A while back, I wrote about problems with performing validation with Firebase. In an email exchange with Firebase, the representative indicated that providing more information was a security risk. I can see some logic in that, but I don't really agree with it.
Firebase just responding with "PERMISSION_DENIED" is pretty tough for testing. It's also pretty tough from a UX perspective. It's hard to know why a write failed. How do you guide the user towards fixing the problem if you don't know what failed?
Here's a sample of how I might like this to work. Just throwing some thoughts out there that would allow the same wonderful validation that Firebase has now with some extra info for the developer.
Proposed Rules Sample
{
"rules": {
"users": {
"$user_id": {
".write": "$user_id === auth.uid",
".read": "$user_id === auth.uid",
"familyName": [
{
".validate": "newData.isString()",
"error": "Family Name Must Be A String"
},
{
".validate": "newData.val().length > 1",
"error": "Family Name Must Be Greater Than 1 Character"
},
{
".validate": "newData.val().length < 100",
"error": "FAM001"
}
],
"email": [
{
".validate": "newData.val() === auth.email",
"error": "Unapproved email address"
}
]
}
}
}
}
In this sample, validation for each field is broken out. Every test has its own entry and an accompanying error response. If the client sent a familyName value of just "A", the client would get back maybe something like this:
{
"status": "PERMISSION_DENIED",
"errors": [
{
"familyName": "Family Name Must Be Greater Than 1 Character"
}
]
}
Dealing with Existing Firebase Rules
Having complete control over each validation or authentication error output would be wonderful. However, that would require a huge change on the Firebase backend. So, it's clearly not likely to happen any time soon.

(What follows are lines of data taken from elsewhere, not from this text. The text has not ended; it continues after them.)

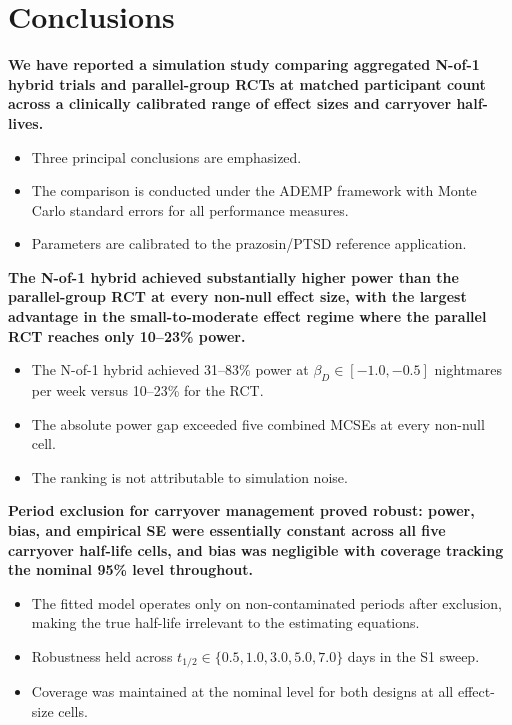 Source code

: \documentclass[
  11pt,
]{article}
\begin{document}
\section{Conclusions}\label{conclusions}

\textbf{We have reported a simulation study comparing aggregated N-of-1 hybrid trials and parallel-group RCTs at matched participant count across a clinically calibrated range of effect sizes and carryover half-lives.}

\begin{itemize}\setlength{\itemsep}{2pt}\setlength{\parskip}{0pt}
\item Three principal conclusions are emphasized.
\item The comparison is conducted under the ADEMP framework with Monte Carlo standard errors for all performance measures.
\item Parameters are calibrated to the prazosin/PTSD reference application.
\end{itemize}

\textbf{The N-of-1 hybrid achieved substantially higher power than the parallel-group RCT at every non-null effect size, with the largest advantage in the small-to-moderate effect regime where the parallel RCT reaches only 10--23\% power.}

\begin{itemize}\setlength{\itemsep}{2pt}\setlength{\parskip}{0pt}
\item The N-of-1 hybrid achieved 31--83\% power at $\beta_D \in [-1.0, -0.5]$ nightmares per week versus 10--23\% for the RCT.
\item The absolute power gap exceeded five combined MCSEs at every non-null cell.
\item The ranking is not attributable to simulation noise.
\end{itemize}

\textbf{Period exclusion for carryover management proved robust: power, bias, and empirical SE were essentially constant across all five carryover half-life cells, and bias was negligible with coverage tracking the nominal 95\% level throughout.}

\begin{itemize}\setlength{\itemsep}{2pt}\setlength{\parskip}{0pt}
\item The fitted model operates only on non-contaminated periods after exclusion, making the true half-life irrelevant to the estimating equations.
\item Robustness held across $t_{1/2} \in \{0.5, 1.0, 3.0, 5.0, 7.0\}$ days in the S1 sweep.
\item Coverage was maintained at the nominal level for both designs at all effect-size cells.
\end{itemize}
\end{document}
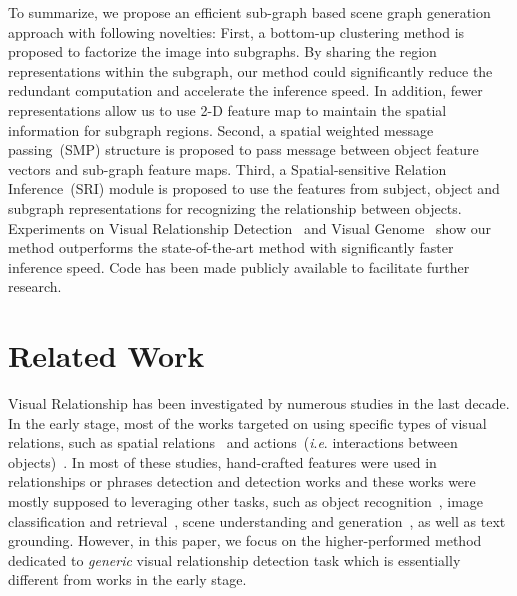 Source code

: \documentclass[runningheads]{llncs}
\newcommand{\ie}{\textit{i}.\textit{e}. }
\begin{document}
To summarize, we propose an efficient sub-graph based scene graph generation approach with following novelties: First, a bottom-up clustering method is proposed to factorize the image into subgraphs. By sharing the region representations within the subgraph, our method could significantly reduce the redundant computation and accelerate the inference speed. In addition, fewer representations allow us to use 2-D feature map to maintain the spatial information for subgraph regions. Second, a spatial weighted message passing~(SMP) structure is proposed to pass message between object feature vectors and sub-graph feature maps. Third, a Spatial-sensitive Relation Inference~(SRI) module is proposed to use the features from subject, object and subgraph representations for recognizing the relationship between objects. Experiments on Visual Relationship Detection~\cite{visual_relationship} and Visual Genome~\cite{visual_genome} show our method outperforms the state-of-the-art method with significantly faster inference speed. Code has been made publicly available to facilitate further research.

\section{Related Work}
Visual Relationship has been investigated by numerous studies in the last decade. In the early stage, most of the works targeted on using specific types of visual relations, such as spatial relations~\cite{gupta2008beyond, johnson2015image, galleguillos2008object, choi2013understanding, kulkarni2011baby, elliott2013image} and actions~(\ie interactions between objects)~\cite{yao2010grouplet, gkioxari2015contextual, regneri2013grounding, thomason2014integrating, ramanathan2015learning, rohrbach2013translating, guadarrama2013youtube2text, antol2014zero, elhoseiny2015sherlock, farhadi2010every,xiong2015recognize}.
In most of these studies, hand-crafted features were used in relationships or phrases detection and detection works and these works were mostly supposed to leveraging other tasks, such as
object recognition~\cite{galleguillos2010context, sivic2005discovering, kumar2010efficiently, choi2010exploiting, ladicky2010graph, salakhutdinov2011learning, rabinovich2007objects, fidler2007towards, russell2006using},
image classification and retrieval~\cite{mensink2014costa, gong2014multi},
scene understanding and generation~\cite{zitnick2013learning, hoiem2008putting, chang2014semantic, yao2012describing, izadinia2014incorporating, gould2008multi, berg2012understanding},
as well as text grounding\cite{plummer2015flickr30k, karpathy2014deep, rohrbach2015grounding}.
However, in this paper, we focus on the higher-performed method dedicated to \emph{generic} visual relationship detection task which is essentially different from  works in the early stage.
\end{document}
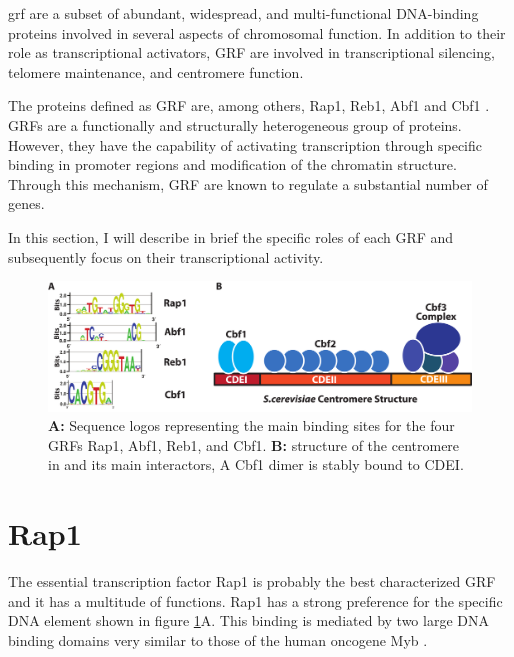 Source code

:\gls{grf} are a subset of abundant, widespread, and multi-functional DNA-binding proteins involved in several aspects of chromosomal function. 
In addition to their role as transcriptional activators, GRF are involved in transcriptional silencing, telomere maintenance, and centromere function.

The proteins defined as GRF are, among others, Rap1, Reb1, Abf1 and Cbf1 \cite{diffley:1992:global}. 
GRFs are a functionally and structurally heterogeneous group of proteins. 
However, they have the capability of activating transcription through specific binding in promoter regions and modification of the chromatin structure. 
Through this mechanism, GRF are known to regulate a substantial number of genes.

In this section, I will describe in brief the specific roles of each GRF and subsequently focus on their transcriptional activity.

\begin{figure}[ht]

\centering
\includegraphics[width=\textwidth]{figures/introduction/grfCentromere}
\caption[GRFs binding sites and \cer{} centromere structure]{\textbf{A:} Sequence logos representing the main binding sites for the four GRFs Rap1, Abf1, Reb1, and Cbf1. \textbf{B:} structure of the centromere in \cer{} and its main interactors, A Cbf1 dimer is stably bound to CDEI.}
\label{fig:grfCentromere}

\end{figure}

\section{Rap1}

The essential transcription factor Rap1 is probably the best characterized GRF and it has a multitude of functions. 
Rap1 has a strong preference for the specific DNA element shown in figure \ref{fig:grfCentromere}A. This binding is mediated by two large DNA binding domains very similar to those of the human oncogene Myb \cite{rhee:2011:comprehensive}.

However, Firebase already has some capability for telling the client why a write/read failed. If the user is authenticated with a token with the 'admin' property and debug is enabled, Firebase already spits out the validation issues. Unfortunately, it does this out of band, not in the actual response.
So, a smaller Firebase change to at least report to the client what portion of the validation failed would help the developer present the right UI warning to the user. That would certainly be a lot better than :
"Umm... sorry. Something is wrong and I have no idea why. Why don't you go change all your data and try again."
Anyone else have suggestions or comments on this?